▸ WHAT THE EXERCISE ASKS
Scan the material below for the string "seguinte", and copy every line where it shows up.

▸ SUPPLIED RECORDS
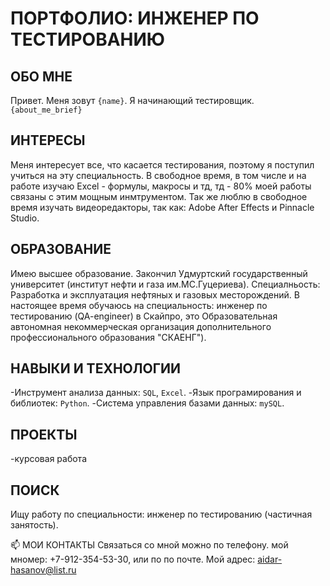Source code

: # ПОРТФОЛИО: ИНЖЕНЕР ПО ТЕСТИРОВАНИЮ

## ОБО МНЕ
Привет. Меня зовут `{name}`. Я начинающий тестировщик. ``{about_me_brief}``

## ИНТЕРЕСЫ
Меня интересует все, что касается тестирования, поэтому я поступил учиться на эту специальность. В свободное время, в том числе и на работе изучаю Excel - формулы, макросы и тд, тд - 80% моей работы связаны с этим мощным инмтрументом. Так же люблю в свободное время изучать видеоредакторы, так как: Adobe After Effects и Pinnacle Studio.

## ОБРАЗОВАНИЕ
Имею высшее образование. Закончил Удмуртский государственный университет (институт нефти и газа им.МС.Гуцериева). Специалньость: Разработка и эксплуатация нефтяных и газовых месторождений. В настоящее время обучаюсь на специальность: инженер по тестированию (QA-engineer) в Скайпро, это Образовательная автономная некоммерческая организация дополнительного профессионального образования "СКАЕНГ"). 

## НАВЫКИ И ТЕХНОЛОГИИ
-Инструмент анализа данных: ``SQL``, ``Excel``.
-Язык програмирования и библиотек: ``Python``.
-Система управления базами данных: ``mySQL``.

## ПРОЕКТЫ
-курсовая работа

## ПОИСК
Ищу работу по специальности: инженер по тестированию (частичная занятость).

📫 МОИ КОНТАКТЫ
Связаться со мной можно по телефону. мой мномер: +7-912-354-53-30, или по по почте. Мой адрес: aidar-hasanov@list.ru
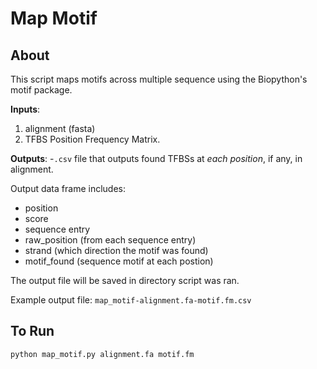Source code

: # Map Motif

## About

This script maps motifs across multiple sequence using the Biopython's motif package.

**Inputs**: 
1. alignment (fasta) 
3. TFBS Position Frequency Matrix.

**Outputs**:
-`.csv` file that outputs found TFBSs at *each position*, if any, in alignment. 

Output data frame includes:
-  position
-  score
-  sequence entry
-  raw_position (from each sequence entry)
-  strand (which direction the motif was found)
-  motif_found (sequence motif at each postion)

The output file will be saved in directory script was ran.

Example output file: `map_motif-alignment.fa-motif.fm.csv`

## To Run

`python map_motif.py alignment.fa motif.fm`



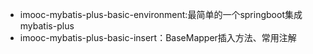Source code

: * imooc-mybatis-plus-basic-environment:最简单的一个springboot集成mybatis-plus
* imooc-mybatis-plus-basic-insert：BaseMapper插入方法、常用注解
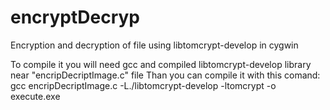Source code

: # encryptDecryp
Encryption and decryption of file using libtomcrypt-develop in cygwin

To compile it you will need gcc and compiled libtomcrypt-develop library near "encripDecriptImage.c" file
Than you can compile it with this comand:
gcc encripDecriptImage.c -L./libtomcrypt-develop -ltomcrypt -o execute.exe
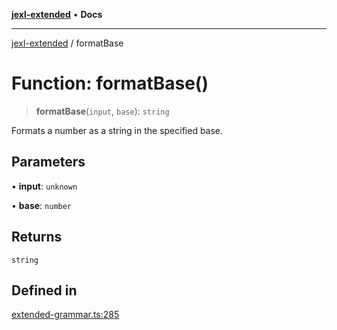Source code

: [**jexl-extended**](../README.md) • **Docs**

***

[jexl-extended](../globals.md) / formatBase

# Function: formatBase()

> **formatBase**(`input`, `base`): `string`

Formats a number as a string in the specified base.

## Parameters

• **input**: `unknown`

• **base**: `number`

## Returns

`string`

## Defined in

[extended-grammar.ts:285](https://github.com/nikoraes/jexl-extended/blob/06a031f168fa218082d7ed9df57973f42e70c755/src/extended-grammar.ts#L285)
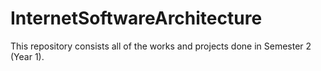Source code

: # InternetSoftwareArchitecture
This repository consists all of the works and projects done in Semester 2 (Year 1).
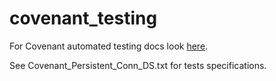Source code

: covenant_testing
================


For Covenant automated testing docs look [here](http://www.inet.no/testing/bogdan_dumitrica/).

See Covenant_Persistent_Conn_DS.txt for tests specifications.
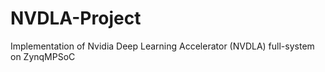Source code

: # NVDLA-Project
Implementation of Nvidia Deep Learning Accelerator (NVDLA) full-system on ZynqMPSoC
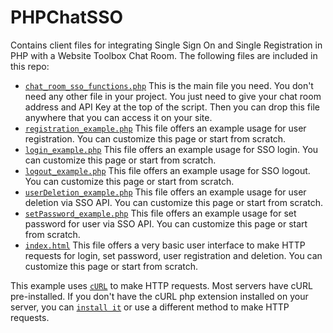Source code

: # PHPChatSSO
Contains client files for integrating Single Sign On and Single Registration in PHP with a Website Toolbox Chat Room.
The following files are included in this repo:

* [`chat_room_sso_functions.php`](https://github.com/webtoolbox/PHPChatSSO/blob/beta/chat_room_sso_functions.php)
  This is the main file you need. You don't need any other file in your project. You just need to give your chat room address and API Key at the top of the script. Then you can drop this file anywhere that you can access it on your site. 
* [`registration_example.php`](https://github.com/webtoolbox/PHPChatSSO/blob/beta/registration_example.php)
  This file offers an example usage for user registration. You can customize this page or start from scratch.
* [`login_example.php`](https://github.com/webtoolbox/PHPChatSSO/blob/beta/login_example.php)
  This file offers an example usage for SSO login. You can customize this page or start from scratch.
* [`logout_example.php`](https://github.com/webtoolbox/PHPChatSSO/blob/beta/logout_example.php)
  This file offers an example usage for SSO logout. You can customize this page or start from scratch.
* [`userDeletion_example.php`](https://github.com/webtoolbox/PHPChatSSO/blob/beta/userDeletion_example.php)
  This file offers an example usage for user deletion via SSO API. You can customize this page or start from scratch.
* [`setPassword_example.php`](https://github.com/webtoolbox/PHPChatSSO/blob/beta/setPassword_example.php)
  This file offers an example usage for set password for user via SSO API. You can customize this page or start from scratch.
* [`index.html`](https://github.com/webtoolbox/PHPChatSSO/blob/beta/index.html)
  This file offers a very basic user interface to make HTTP requests for login, set password, user registration and deletion. You can customize this page or start from scratch.  

This example uses [`cURL`](http://php.net/manual/en/book.curl.php) to make HTTP requests. Most servers have cURL pre-installed. If you don't have the cURL php extension installed on your server, you can [`install it`](http://php.net/manual/en/curl.installation.php) or use a different method to make HTTP requests.  
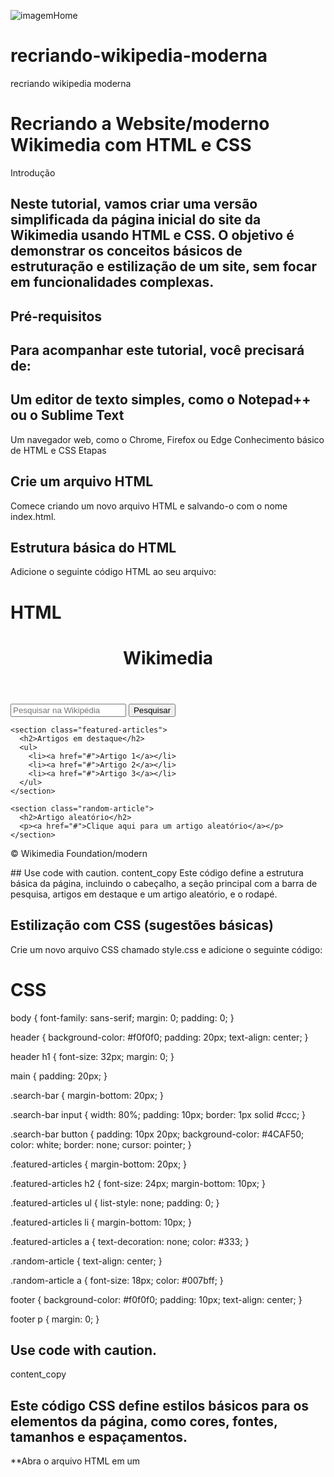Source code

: ![imagemHome](https://github.com/Giljared/recriando-wikipedia-moderna/assets/64940515/8d9e8fee-0ec6-4cb1-bdd2-77b18aaa463d)


# recriando-wikipedia-moderna
recriando wikipedia moderna
# Recriando a Website/moderno Wikimedia com HTML e CSS
Introdução

## Neste tutorial, vamos criar uma versão simplificada da página inicial do site da Wikimedia usando HTML e CSS. O objetivo é demonstrar os conceitos básicos de estruturação e estilização de um site, sem focar em funcionalidades complexas.

## Pré-requisitos

## Para acompanhar este tutorial, você precisará de:

## Um editor de texto simples, como o Notepad++ ou o Sublime Text
Um navegador web, como o Chrome, Firefox ou Edge
Conhecimento básico de HTML e CSS
Etapas

## Crie um arquivo HTML
Comece criando um novo arquivo HTML e salvando-o com o nome index.html.

## Estrutura básica do HTML
Adicione o seguinte código HTML ao seu arquivo:

# HTML
<!DOCTYPE html>
<html lang="pt-br">
<head>
  <meta charset="UTF-8">
  <meta name="viewport" content="width=device-width, initial-scale=1.0">
  <title>Wikimedia</title>
  <link rel="stylesheet" href="style.css">
</head>
<body>
  <header>
    <h1>Wikimedia</h1>
  </header>

  <main>
    <section class="search-bar">
      <input type="text" placeholder="Pesquisar na Wikipédia">
      <button type="button">Pesquisar</button>
    </section>

    <section class="featured-articles">
      <h2>Artigos em destaque</h2>
      <ul>
        <li><a href="#">Artigo 1</a></li>
        <li><a href="#">Artigo 2</a></li>
        <li><a href="#">Artigo 3</a></li>
      </ul>
    </section>

    <section class="random-article">
      <h2>Artigo aleatório</h2>
      <p><a href="#">Clique aqui para um artigo aleatório</a></p>
    </section>
  </main>

  <footer>
    <p>&copy; Wikimedia Foundation/modern</p>
  </footer>
</body>
</html>
## Use code with caution.
content_copy
Este código define a estrutura básica da página, incluindo o cabeçalho, a seção principal com a barra de pesquisa, artigos em destaque e um artigo aleatório, e o rodapé.

## Estilização com CSS (sugestões básicas)
Crie um novo arquivo CSS chamado style.css e adicione o seguinte código:

# CSS
body {
  font-family: sans-serif;
  margin: 0;
  padding: 0;
}

header {
  background-color: #f0f0f0;
  padding: 20px;
  text-align: center;
}

header h1 {
  font-size: 32px;
  margin: 0;
}

main {
  padding: 20px;
}

.search-bar {
  margin-bottom: 20px;
}

.search-bar input {
  width: 80%;
  padding: 10px;
  border: 1px solid #ccc;
}

.search-bar button {
  padding: 10px 20px;
  background-color: #4CAF50;
  color: white;
  border: none;
  cursor: pointer;
}

.featured-articles {
  margin-bottom: 20px;
}

.featured-articles h2 {
  font-size: 24px;
  margin-bottom: 10px;
}

.featured-articles ul {
  list-style: none;
  padding: 0;
}

.featured-articles li {
  margin-bottom: 10px;
}

.featured-articles a {
  text-decoration: none;
  color: #333;
}

.random-article {
  text-align: center;
}

.random-article a {
  font-size: 18px;
  color: #007bff;
}

footer {
  background-color: #f0f0f0;
  padding: 10px;
  text-align: center;
}

footer p {
  margin: 0;
}
## Use code with caution.
content_copy
## Este código CSS define estilos básicos para os elementos da página, como cores, fontes, tamanhos e espaçamentos.

**Abra o arquivo HTML em um
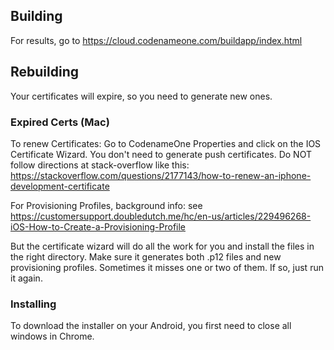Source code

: ## Building
For results, go to  https://cloud.codenameone.com/buildapp/index.html

## Rebuilding
Your certificates will expire, so you need to generate new ones.

### Expired Certs (Mac)
To renew Certificates: Go to CodenameOne Properties and click on the IOS Certificate Wizard. You don't need to generate push certificates. Do NOT follow directions at stack-overflow like this: https://stackoverflow.com/questions/2177143/how-to-renew-an-iphone-development-certificate

For Provisioning Profiles, background info: see https://customersupport.doubledutch.me/hc/en-us/articles/229496268-iOS-How-to-Create-a-Provisioning-Profile

But the certificate wizard will do all the work for you and install the files in the right directory. Make sure it generates both .p12 files and new provisioning profiles. Sometimes it misses one or two of them. If so, just run it again.

### Installing
To download the installer on your Android, you first need to close all windows in Chrome.

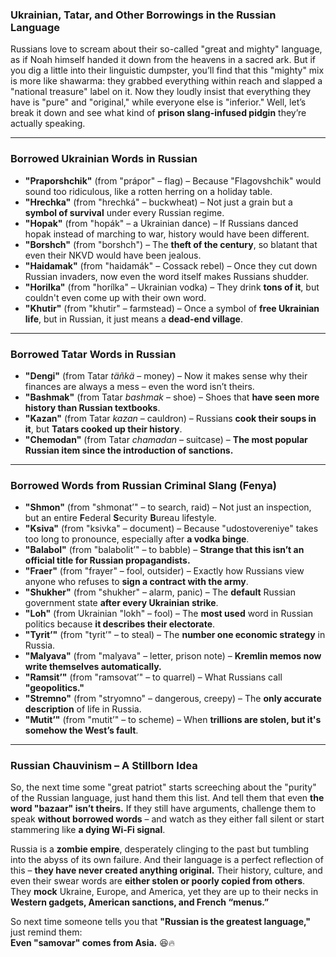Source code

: ### Ukrainian, Tatar, and Other Borrowings in the Russian Language

Russians love to scream about their so-called "great and mighty" language, as if Noah himself handed it down from the heavens in a sacred ark. But if you dig a little into their linguistic dumpster, you’ll find that this "mighty" mix is more like shawarma: they grabbed everything within reach and slapped a "national treasure" label on it. Now they loudly insist that everything they have is "pure" and "original," while everyone else is "inferior." Well, let’s break it down and see what kind of **prison slang-infused pidgin** they’re actually speaking.

* * *

### Borrowed Ukrainian Words in Russian

- **"Praporshchik"** (from "prápor" – flag) – Because "Flagovshchik" would sound too ridiculous, like a rotten herring on a holiday table.
- **"Hrechka"** (from "hrechká" – buckwheat) – Not just a grain but a **symbol of survival** under every Russian regime.
- **"Hopak"** (from "hopák" – a Ukrainian dance) – If Russians danced hopak instead of marching to war, history would have been different.
- **"Borshch"** (from "borshch") – The **theft of the century**, so blatant that even their NKVD would have been jealous.
- **"Haidamak"** (from "haidamák" – Cossack rebel) – Once they cut down Russian invaders, now even the word itself makes Russians shudder.
- **"Horilka"** (from "horílka" – Ukrainian vodka) – They drink **tons of it**, but couldn't even come up with their own word.
- **"Khutir"** (from "khutir" – farmstead) – Once a symbol of **free Ukrainian life**, but in Russian, it just means a **dead-end village**.

* * *

### Borrowed Tatar Words in Russian

- **"Dengi"** (from Tatar *täñkä* – money) – Now it makes sense why their finances are always a mess – even the word isn’t theirs.
- **"Bashmak"** (from Tatar *bashmak* – shoe) – Shoes that **have seen more history than Russian textbooks**.
- **"Kazan"** (from Tatar *kazan* – cauldron) – Russians **cook their soups in it**, but **Tatars cooked up their history**.
- **"Chemodan"** (from Tatar *chamadan* – suitcase) – **The most popular Russian item since the introduction of sanctions.**

* * *

### Borrowed Words from Russian Criminal Slang (Fenya)

- **"Shmon"** (from "shmonat’" – to search, raid) – Not just an inspection, but an entire **F**ederal **S**ecurity **B**ureau lifestyle.
- **"Ksiva"** (from "ksivka" – document) – Because "udostovereniye" takes too long to pronounce, especially after **a vodka binge**.
- **"Balabol"** (from "balabolit’" – to babble) – **Strange that this isn’t an official title for Russian propagandists.**
- **"Fraer"** (from "frayer" – fool, outsider) – Exactly how Russians view anyone who refuses to **sign a contract with the army**.
- **"Shukher"** (from "shukher" – alarm, panic) – The **default** Russian government state **after every Ukrainian strike**.
- **"Loh"** (from Ukrainian "lokh" – fool) – The **most used** word in Russian politics because **it describes their electorate**.
- **"Tyrit’"** (from "tyrit’" – to steal) – The **number one economic strategy** in Russia.
- **"Malyava"** (from "malyava" – letter, prison note) – **Kremlin memos now write themselves automatically.**
- **"Ramsit’"** (from "ramsovat’" – to quarrel) – What Russians call **"geopolitics."**
- **"Stremno"** (from "stryomno" – dangerous, creepy) – The **only accurate description** of life in Russia.
- **"Mutit’"** (from "mutit’" – to scheme) – When **trillions are stolen, but it's somehow the West’s fault**.

* * *

### Russian Chauvinism – A Stillborn Idea

So, the next time some "great patriot" starts screeching about the "purity" of the Russian language, just hand them this list. And tell them that even **the word "bazaar" isn’t theirs.** If they still have arguments, challenge them to speak **without borrowed words** – and watch as they either fall silent or start stammering like **a dying Wi-Fi signal**.

Russia is a **zombie empire**, desperately clinging to the past but tumbling into the abyss of its own failure. And their language is a perfect reflection of this – **they have never created anything original.** Their history, culture, and even their swear words are **either stolen or poorly copied from others**. They **mock** Ukraine, Europe, and America, yet they are up to their necks in **Western gadgets, American sanctions, and French “menus.”**

So next time someone tells you that **"Russian is the greatest language,"** just remind them:  
**Even "samovar" comes from Asia.** 😆🔥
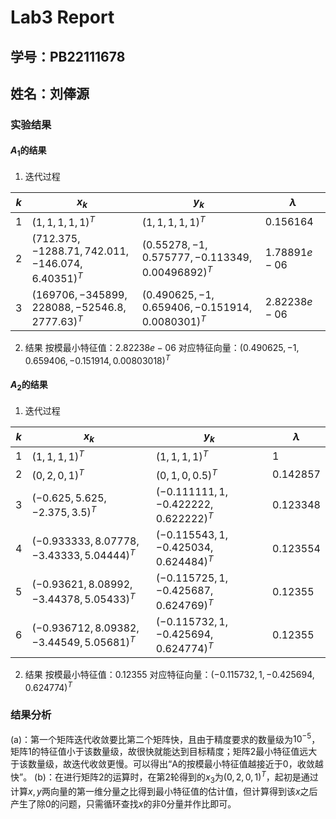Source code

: # Lab3 Report
## 学号：PB22111678
## 姓名：刘俸源

### 实验结果
#### $A_1$的结果
1. 迭代过程

|$k$|$x_k$|$y_k$|$\lambda$|
|---|---|---|---|
|$1$|$(1,1,1,1,1)^T$|$(1,1,1,1,1)^T$|$0.156164$|
|$2$|$(712.375,-1288.71,742.011,-146.074,6.40351)^T$|$(0.55278,-1,0.575777,-0.113349,0.00496892)^T$|$1.78891e-06$|
|$3$|$(169706,-345899,228088,-52546.8,2777.63)^T$|$(0.490625,-1,0.659406,-0.151914,0.0080301)^T$|$2.82238e-06$|

2. 结果
按模最小特征值：$2.82238e-06$
对应特征向量：$(0.490625,-1,0.659406,-0.151914,0.00803018)^T$

#### $A_2$的结果
1. 迭代过程

|$k$|$x_k$|$y_k$|$\lambda$|
|---|---|---|---|
|$1$|$(1,1,1,1)^T$|$(1,1,1,1)^T$|$1$|
|$2$|$(0,2,0,1)^T$|$(0,1,0,0.5)^T$|$0.142857$|
|$3$|$(-0.625,5.625,-2.375,3.5)^T$|$(-0.111111,1,-0.422222,0.622222)^T$|$0.123348$|
|$4$|$(-0.933333,8.07778,-3.43333,5.04444)^T$|$(-0.115543,1,-0.425034,0.624484)^T$|$0.123554$|
|$5$|$(-0.93621,8.08992,-3.44378,5.05433)^T$|$(-0.115725,1,-0.425687,0.624769)^T$|$0.12355$|
|$6$|$(-0.936712,8.09382,-3.44549,5.05681)^T$|$(-0.115732,1,-0.425694,0.624774)^T$|$0.12355$|

2. 结果
按模最小特征值：$0.12355$
对应特征向量：$(-0.115732,1,-0.425694,0.624774)^T$

### 结果分析
(a)：第一个矩阵迭代收敛要比第二个矩阵快，且由于精度要求的数量级为$10^{-5}$，矩阵1的特征值小于该数量级，故很快就能达到目标精度；矩阵2最小特征值远大于该数量级，故迭代收敛更慢。可以得出“A的按模最小特征值越接近于0，收敛越快”。
(b)：在进行矩阵2的运算时，在第2轮得到的$x_3$为$(0,2,0,1)^T$，起初是通过计算$x,y$两向量的第一维分量之比得到最小特征值的估计值，但计算得到该$x$之后产生了除0的问题，只需循环查找$x$的非0分量并作比即可。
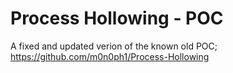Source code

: # Process Hollowing - POC

A fixed and updated verion of the known old POC;
https://github.com/m0n0ph1/Process-Hollowing
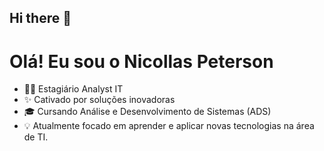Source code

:## Hi there 👋


# Olá! Eu sou o **Nicollas Peterson**

- 👨‍💻 Estagiário Analyst IT
- ✨ Cativado por soluções inovadoras
- 🎓 Cursando Análise e Desenvolvimento de Sistemas (ADS)
- 💡 Atualmente focado em aprender e aplicar novas tecnologias na área de TI.
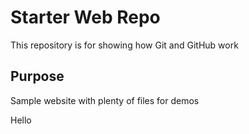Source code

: # Starter Web Repo

This repository is for showing how Git and GitHub work

## Purpose

Sample website with plenty of files for demos


Hello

▸ SOLUTION FOR THIS EXERCISE
Adicione o seguinte código HTML ao seu arquivo:
Crie um novo arquivo CSS chamado style.css e adicione o seguinte código:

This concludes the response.